Indonesia Tidak Bisa Lepas dari Muhammadiyah. Liputan Nely Izzatul, Kontributor PWMU.CO Yogyakarta
PWMU.CO – Indonesia tIdak bisa lepas dari Muhammadiyah, sebaliknya Muhammadiyah juga tidak bisa lepas dari Indonesia.
Hal itu ditegaskan Ketua Umum PP Muhammadiyah, Prof Dr Haedar MSi, dalam Resepsi Milad 100 Tahun RS PKU Muhammadiyah Yogyakarta dan Milad Ke-14 RS PKU Muhammadiyah Gamping, Selasa (14/3/2023)
Haedar mengatakan, seratus tahun bagi Muhammadiyah dengan lahirnya RS PKU Muhammadiyah Yogyakarta, merupakan tonggak sekaligus merupakan wujud pengkhidmatan Muhammadiyah bagi kemajuan dan usaha untuk memajukan bangsa.
“Orang sekarang mungkin bisa menyimpulkan bahwa kehadiran amal usaha Muhammadiyah (AUM) termasuk di bidang kesehatan adalah hal yang lumrah dan biasa. Tetapi pada era kelahirannya, itu adalah hal yang luar biasa,” katanya.
Haedar menceritakan, pada saat PKU berdiri di tahun 1923 itu, Indonesia dalam kondisi terjajah. Rakyat secara politik terbelenggu, umat Islam juga pemahaman keagamaannya belum berkemajuan.
“Al Maun dibaca berulang, tetapi tidak menimbulkan etos untuk memberdayakan kaum miskin dan yatim. Akibat dari penjajahan itu, masyarakat Indonesia menjadi miskin, tidak terdidik, dan sakit-sakitan. Tiga dimensi ini saling berkelindan. Lemah secara kesehatan, lemah secara pendidikan, dan politik,” ucapnya.
Menurut Haedar, kondisi kebangsaan kita saat itu nyaris tidak punya harapan. Lalu lahir gerakan kebangkitan, termasuk gerakan-gerakan keagamaan untuk nasionalisme. Maka, menurutnya, lahirnya Muhammadiyah jangan hanya dibaca sebagai harakah Islam biasa, tetapi Muhammadiyah juga sebagai gerakan kebangsaan atau harakah al-Wathaniyah.

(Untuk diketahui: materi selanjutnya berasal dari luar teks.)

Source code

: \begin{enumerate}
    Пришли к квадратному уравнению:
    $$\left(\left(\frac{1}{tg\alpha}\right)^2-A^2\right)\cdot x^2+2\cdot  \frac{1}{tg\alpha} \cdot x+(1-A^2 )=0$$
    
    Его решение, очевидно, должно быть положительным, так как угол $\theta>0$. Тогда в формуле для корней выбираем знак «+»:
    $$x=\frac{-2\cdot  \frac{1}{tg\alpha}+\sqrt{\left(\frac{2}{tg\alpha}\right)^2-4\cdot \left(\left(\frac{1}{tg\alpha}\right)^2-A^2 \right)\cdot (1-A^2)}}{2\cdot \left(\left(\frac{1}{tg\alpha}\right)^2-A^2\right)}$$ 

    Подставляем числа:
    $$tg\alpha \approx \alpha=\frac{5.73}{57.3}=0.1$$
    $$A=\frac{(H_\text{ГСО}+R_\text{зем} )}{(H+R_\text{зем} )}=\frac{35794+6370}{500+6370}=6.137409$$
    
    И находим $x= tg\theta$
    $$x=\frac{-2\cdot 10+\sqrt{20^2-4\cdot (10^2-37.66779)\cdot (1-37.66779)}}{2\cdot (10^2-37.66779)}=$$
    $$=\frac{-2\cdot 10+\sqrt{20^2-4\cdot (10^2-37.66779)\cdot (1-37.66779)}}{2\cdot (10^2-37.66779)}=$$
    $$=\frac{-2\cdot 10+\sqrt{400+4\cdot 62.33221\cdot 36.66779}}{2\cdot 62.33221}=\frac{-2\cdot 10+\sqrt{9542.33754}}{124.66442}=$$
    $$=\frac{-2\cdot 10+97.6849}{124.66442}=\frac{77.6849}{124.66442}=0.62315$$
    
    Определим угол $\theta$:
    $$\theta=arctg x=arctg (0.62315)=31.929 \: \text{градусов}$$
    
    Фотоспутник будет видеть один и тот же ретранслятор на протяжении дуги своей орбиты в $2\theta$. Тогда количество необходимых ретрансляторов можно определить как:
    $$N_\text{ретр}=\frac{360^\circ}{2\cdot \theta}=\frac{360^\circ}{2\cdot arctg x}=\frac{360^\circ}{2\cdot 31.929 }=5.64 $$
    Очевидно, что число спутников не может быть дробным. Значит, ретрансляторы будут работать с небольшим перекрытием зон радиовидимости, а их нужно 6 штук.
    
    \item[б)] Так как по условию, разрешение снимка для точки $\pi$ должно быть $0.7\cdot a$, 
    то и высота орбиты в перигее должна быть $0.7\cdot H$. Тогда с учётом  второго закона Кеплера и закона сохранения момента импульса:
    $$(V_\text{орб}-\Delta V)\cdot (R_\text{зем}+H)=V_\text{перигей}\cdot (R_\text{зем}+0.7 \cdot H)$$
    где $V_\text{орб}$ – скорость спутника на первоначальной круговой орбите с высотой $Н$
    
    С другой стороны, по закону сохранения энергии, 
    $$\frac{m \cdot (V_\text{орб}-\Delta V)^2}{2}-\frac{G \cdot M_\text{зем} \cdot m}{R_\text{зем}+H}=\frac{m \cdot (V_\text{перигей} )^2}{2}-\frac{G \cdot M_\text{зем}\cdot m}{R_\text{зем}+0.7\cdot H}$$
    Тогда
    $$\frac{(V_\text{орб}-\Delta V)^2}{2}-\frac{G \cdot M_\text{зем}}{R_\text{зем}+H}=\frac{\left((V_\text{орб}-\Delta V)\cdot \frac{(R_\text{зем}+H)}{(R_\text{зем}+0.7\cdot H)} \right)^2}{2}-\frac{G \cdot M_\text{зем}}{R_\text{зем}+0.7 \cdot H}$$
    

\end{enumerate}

“Buktinya kita bangun PKU, Rumah Sakit pertama yang lahir dari kaum pribumi. Kaum pribumi itu ya Indonesia, ya Nusantara, yang kondisinya tidak bisa bangkit, jika tidak lahir dari dirinya sendiri,” tandas Haedar.
Muhammadiyah Aktif dalam Perjuangan Kemerdekaan
Selain mendirikan PKU, kata Haedar, Muhammadiyah juga membangun lembaga pendidikan dalam rangka membangun kesadaran nasional untuk merdeka.
Lalu melahirkan Aisyiyah, sebagai tonggak pertama gerakan perempuan di Indonesia, termasuk mendirikan Hizbul Wathan sebagai gerakan kepanduan tanah air, yang dari situ lahir sosok Jenderal Sudiman dan tokoh lainnya.
“Rangkaian sejarah ini menunjukkan, bahwa Muhammadiyah aktif dalam perjuangan kemerdekaan. Muhammadiyah itu gerakan kebangsaan, gerakan kebangkitan nasional, dan gerakan untuk Indonesia merdeka,” kata Haedar.
Maka, menurutnya, para tokoh bangsa yang paham sejarah itu, kemudian menyimpulkan bahwa Muhammadiyah dan gerakan yang lain adalah bagian dari pendiri republik ini.
“Kalau menjadi bagian dari pendiri republik ini, maka Indonesia itu tidak lepas dari Muhammadiyah dan Muhammadiyah pun tidak bisa lepas dari Indonesia,” ucap Haedar disambut tepuk tangan hadirin.
Guru Besar Sosiologi UMY ini pun mengatakan, kalau ada pemerintahan dari pusat sampai daerah membantu Muhammadiyah, maka insya Allah, ada dua hal nilai yang diperoleh.
“Pertama, yaitu kembali kepada jati diri kebangsaan, yakni kita ini hadir dalam satu kesatuan. Jika pemerintah membantu Muhammadiyah, maka itu sama dengan membantu Indonesia. Sebaliknya, ketika Muhammadiyah juga membantu bidang-bidang yang itu sebenarnya tugas dan kewajiban negara, maka kita tidak pernah berhitung-hitung karena itu adalah darah daging Muhammadiyah,” kata Haedar.